I don't understand what the difference is between "an ARM chip with native x86 translation" and a dual-ISA x86 and ARM chip.

And I don't understand why you'd want a dual-ISA x86 and ARM rather than just an x86 chip. You wouldn't get whatever CPU front-end simplicity advantages there are from ARM, since your front-end would get significantly more complex and consume significantly more transistors than with a normal x86 chip. And I don't think there's a market of people who want ARM for compatibility reason; any Windows software which supports ARM also supports x86.

What they could do is to release an ARM chip with a slightly extended ISA to add the select features which are difficult to emulate in software, such as loads and stores with the memory ordering guarantees x86 provides but ARM doesn't. Apple does this AFAIK, and it's one part of why Rosetta 2 is so good. But any ARM CPU maker could do this.

I think the core question is whether hardware-accelerated translation could be meaningfully faster than software like Rosetta 2/Prism while avoiding the full dual-ISA complexity you're describing.
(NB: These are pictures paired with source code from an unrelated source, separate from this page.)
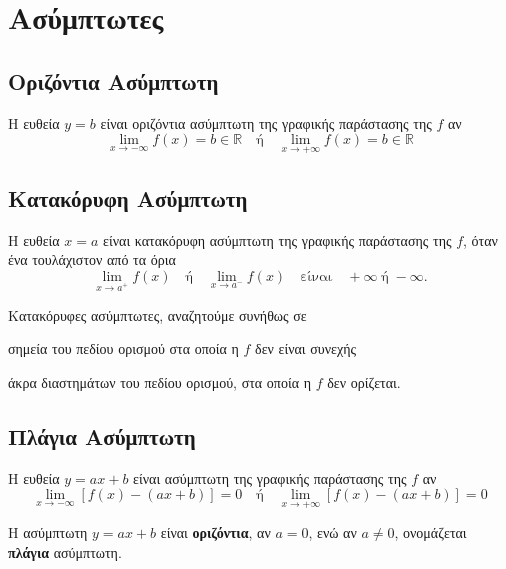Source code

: \section*{Ασύμπτωτες}

\subsection*{Οριζόντια Ασύμπτωτη}

\begin{dfn}
  Η ευθεία $ y=b $ είναι \textcolor{Col1}{οριζόντια ασύμπτωτη} της γραφικής παράστασης 
  της $f$ αν 
  \[ 
    \lim_{x \to - \infty} f(x) = b \in \mathbb{R} \quad \text{ή} \quad 
    \lim_{x \to + \infty} f(x) = b \in \mathbb{R}
  \]
\end{dfn}

\subsection*{Κατακόρυφη Ασύμπτωτη}

\begin{dfn}
  Η ευθεία $ x=a $ είναι \textcolor{Col1}{κατακόρυφη ασύμπτωτη} της γραφικής παράστασης 
  της $f$, όταν ένα τουλάχιστον από τα όρια 
  \[
    \lim_{x \to a^{+}} f(x) \quad \text{ή} \quad \lim_{x \to a^{-}} f(x) \quad
    \text{είναι} \quad  + \infty  \; \text{ή} \;  - \infty .
  \] 
\end{dfn}

\begin{rem}
 Κατακόρυφες ασύμπτωτες, αναζητούμε συνήθως σε 
 \begin{myitemize}
   \item σημεία του πεδίου ορισμού στα οποία η $f$ δεν είναι συνεχής 
   \item άκρα διαστημάτων του πεδίου ορισμού, στα οποία η $f$ δεν ορίζεται.
 \end{myitemize}
\end{rem}

\subsection*{Πλάγια Ασύμπτωτη}
\begin{dfn}
  Η ευθεία $ y=ax+b $ είναι \textcolor{Col1}{ασύμπτωτη} της γραφικής παράστασης της 
  $ f $ αν 
  \[
    \lim_{x \to - \infty} [f(x) - (ax+b)] = 0 \quad \text{ή} \quad 
    \lim_{x \to + \infty} [f(x) - (ax+b)] = 0
  \] 
\end{dfn}

\begin{rem}
 Η ασύμπτωτη $ y=ax+b $ είναι \textbf{οριζόντια}, αν $ a=0 $, ενώ αν $ a \neq 0 $, 
 ονομάζεται \textbf{πλάγια} ασύμπτωτη.
\end{rem}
Rather than literally implementing both instruction sets, it might be more like an ARM chip with specialized translation units and the extended ISA features you mentioned (memory ordering, etc.).

Intel's unique position with x86 IP could make this feasible where others can't, but whether the engineering effort is worth it for what might be a short-term market advantage is debatable.
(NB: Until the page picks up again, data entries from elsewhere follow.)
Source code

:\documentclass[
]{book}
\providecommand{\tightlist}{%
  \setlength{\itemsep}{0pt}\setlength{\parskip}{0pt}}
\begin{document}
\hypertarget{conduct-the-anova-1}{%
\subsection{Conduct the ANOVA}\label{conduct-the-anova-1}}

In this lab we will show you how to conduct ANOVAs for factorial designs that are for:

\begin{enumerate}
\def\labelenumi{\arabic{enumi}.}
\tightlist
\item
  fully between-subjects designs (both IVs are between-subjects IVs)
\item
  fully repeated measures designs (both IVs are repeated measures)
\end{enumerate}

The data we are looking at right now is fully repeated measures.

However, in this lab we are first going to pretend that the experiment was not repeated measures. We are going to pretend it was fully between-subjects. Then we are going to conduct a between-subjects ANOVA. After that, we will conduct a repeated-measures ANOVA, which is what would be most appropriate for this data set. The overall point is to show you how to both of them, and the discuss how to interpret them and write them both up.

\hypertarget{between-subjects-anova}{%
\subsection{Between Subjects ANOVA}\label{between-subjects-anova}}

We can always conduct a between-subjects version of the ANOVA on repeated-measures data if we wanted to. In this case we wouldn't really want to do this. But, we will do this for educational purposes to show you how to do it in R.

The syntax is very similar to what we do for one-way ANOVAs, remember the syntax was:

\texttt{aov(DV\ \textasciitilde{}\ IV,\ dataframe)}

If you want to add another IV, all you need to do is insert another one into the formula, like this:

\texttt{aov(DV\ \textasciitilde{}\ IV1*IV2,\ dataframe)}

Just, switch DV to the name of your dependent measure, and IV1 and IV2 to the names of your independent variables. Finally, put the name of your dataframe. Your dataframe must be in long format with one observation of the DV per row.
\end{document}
Fujitsu and Nvidia also implement (at least) TSO.

https://threedots.ovh/blog/2021/02/cpus-with-sequential-cons...

  • Denver does it because it was supposed to be an x86 CPU, but they couldn't get an agreement with Intel for patent licensing, so they pivoted into being the first available aarch64 CPU since decode was happening entirely in software.
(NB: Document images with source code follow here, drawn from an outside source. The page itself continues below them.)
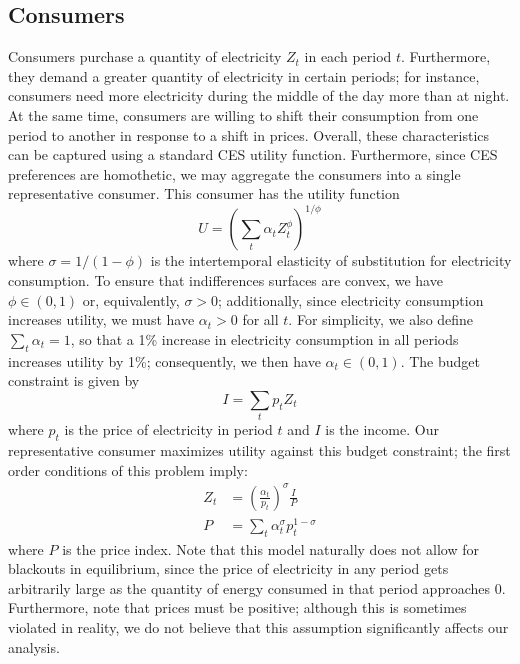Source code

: \documentclass[11pt,a4paper,leqno]{extarticle}
\begin{document}
	
	\subsection{Consumers}
	\label{sec:consumers}
	
	Consumers purchase a quantity of electricity $Z_t$ in each period $t$. Furthermore, they demand a greater quantity of electricity in certain periods; for instance, consumers need more electricity during the middle of the day more than at night. At the same time, consumers are willing to shift their consumption from one period to another in response to a shift in prices. Overall, these characteristics can be captured using a standard CES utility function.  Furthermore, since CES preferences are homothetic, we may aggregate the consumers into a single representative consumer. This consumer has the utility function
	\begin{equation}
	U = \left( \sum_t \alpha_t Z_t^\phi  \right)^{1/\phi}
	\end{equation}
	where $\sigma = 1/(1-\phi)$ is the intertemporal elasticity of substitution for electricity consumption. To ensure that indifferences surfaces are convex, we have $\phi \in (0,1)$ or, equivalently,  $\sigma > 0$; additionally, since electricity consumption increases utility, we must have $\alpha_t > 0$ for all $t$.  For simplicity, we also define $\sum_t \alpha_t = 1$, so that a 1\% increase in electricity consumption in all periods increases utility by 1\%; consequently, we then have $\alpha_t \in (0,1)$. The budget constraint is given by
	\begin{equation}
	I = \sum_t p_t Z_t
	\end{equation}
	where $p_t$ is the price of electricity in period $t$ and $I$ is the income. Our representative consumer maximizes utility against this budget constraint; the first order conditions of this problem imply:
	\begin{align}\label{eq:demand}
	Z_t &= \left(\frac{\alpha_t}{p_t} \right)^\sigma \frac{I}{P} \\
	P &= \sum_t \alpha_t^\sigma p_t^{1-\sigma}
	\end{align}
	where $P$ is the price index. Note that this model naturally does not allow for blackouts in equilibrium, since the price of electricity in any period gets arbitrarily large as the quantity of energy consumed in that period approaches 0. Furthermore, note that prices must be positive; although this is sometimes violated in reality, we do not believe that this assumption significantly affects our analysis. 
	
\end{document}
    • Well, it has a simple hardware decoder for what would normally be the first stage of the jit.

I wonder if ARM instructions could be translated to Intel’s uOps. Then everything except that translation could be shared. And, since programs consist entirely of one type of instruction for the most part, we could imagine that the chip should be able to stick to just doing one type of translation for the duration of a program run, rather than having to figure it out for each instruction.

I’m not saying I want this, but it might be surprisingly not totally impractical.

A chunk of what you'd want (x86 alu flag generation) seems to be an extension that is incompatible with most of the arm architectural licenses which don't allow for custom extensions to user visible space. Apple is special here for reasons that probably aren't replicable.

> I don't understand what the difference is between "an ARM chip with native x86 translation" and a dual-ISA x86 and ARM chip.

Look at Apple's Rosetta 2 for an example. M-series Apple Silicon has special undocumented modes that mirror x86 architectural quirks that don't usually exist in ARM, in order to support AOT-translated machine code. The chip doesn't support x86 instructions, but it has the amenities to support x86 code. That could be what "native x86 translation" meant?

  • That's what I suggested in my comment's last paragraph. I don't think that counts as "an ARM chip with native x86 translation", but really the only person who can say whether that's what dlojudice meant is dlojudice.